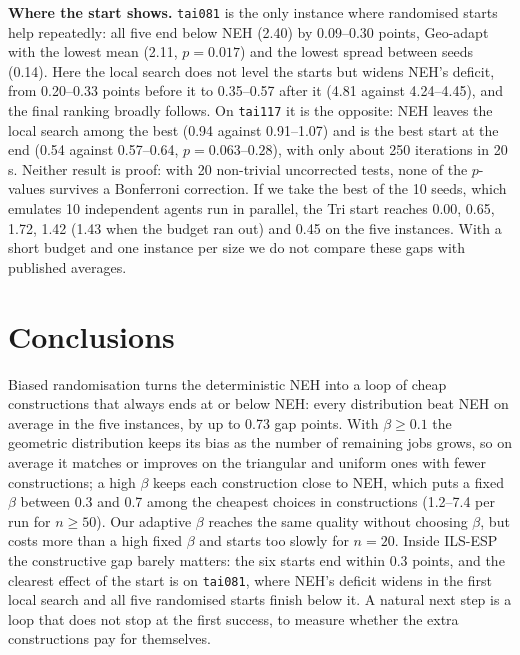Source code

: \documentclass[10pt,a4paper]{article}
\begin{document}
\textbf{Where the start shows.} \texttt{tai081} is the only instance where randomised starts help
repeatedly: all five end below NEH (2.40) by 0.09--0.30 points, Geo-adapt with the lowest mean (2.11,
$p=0.017$) and the lowest spread between seeds (0.14). Here the local search does not level the starts
but widens NEH's deficit, from 0.20--0.33 points before it to 0.35--0.57 after it (4.81 against
4.24--4.45), and the final ranking broadly follows. On \texttt{tai117} it is the opposite: NEH leaves the local
search among the best (0.94 against 0.91--1.07) and is the best start at the end (0.54 against
0.57--0.64, $p=0.063$--$0.28$), with only about 250 iterations in 20\,s. Neither result is proof: with
20 non-trivial uncorrected tests, none of the $p$-values survives a Bonferroni correction.
If we take the best of the 10 seeds, which emulates 10 independent agents run in parallel, the Tri
start reaches 0.00, 0.65, 1.72, 1.42 (1.43 when the budget ran out) and 0.45 on the five instances. With a short budget and one instance per
size we do not compare these gaps with published averages.

\section{Conclusions}

Biased randomisation turns the deterministic NEH into a loop of cheap constructions that always ends at
or below NEH: every distribution beat NEH on average in the five instances, by up to 0.73 gap points.
With $\beta\ge0.1$ the geometric distribution keeps its bias as the number of remaining jobs grows,
so on average it matches or improves on the triangular and uniform ones with fewer constructions; a high $\beta$
keeps each construction close to NEH, which puts a fixed $\beta$ between 0.3 and 0.7 among the cheapest
choices in constructions (1.2--7.4 per run for $n\ge50$). Our adaptive $\beta$ reaches the same quality
without choosing $\beta$, but costs more than a high fixed $\beta$ and starts too slowly for $n=20$.
Inside ILS-ESP the constructive gap barely matters: the six starts end within 0.3 points, and the
clearest effect of the start is on \texttt{tai081}, where NEH's deficit widens in the first local
search and all five randomised starts finish below it. A natural next step is a loop that
does not stop at the first success, to measure whether the extra constructions pay for themselves.
\end{document}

▸ **Exercise directions**: State the count of lines in the material above that include "among", with no other words.

▸ **Task result**: 2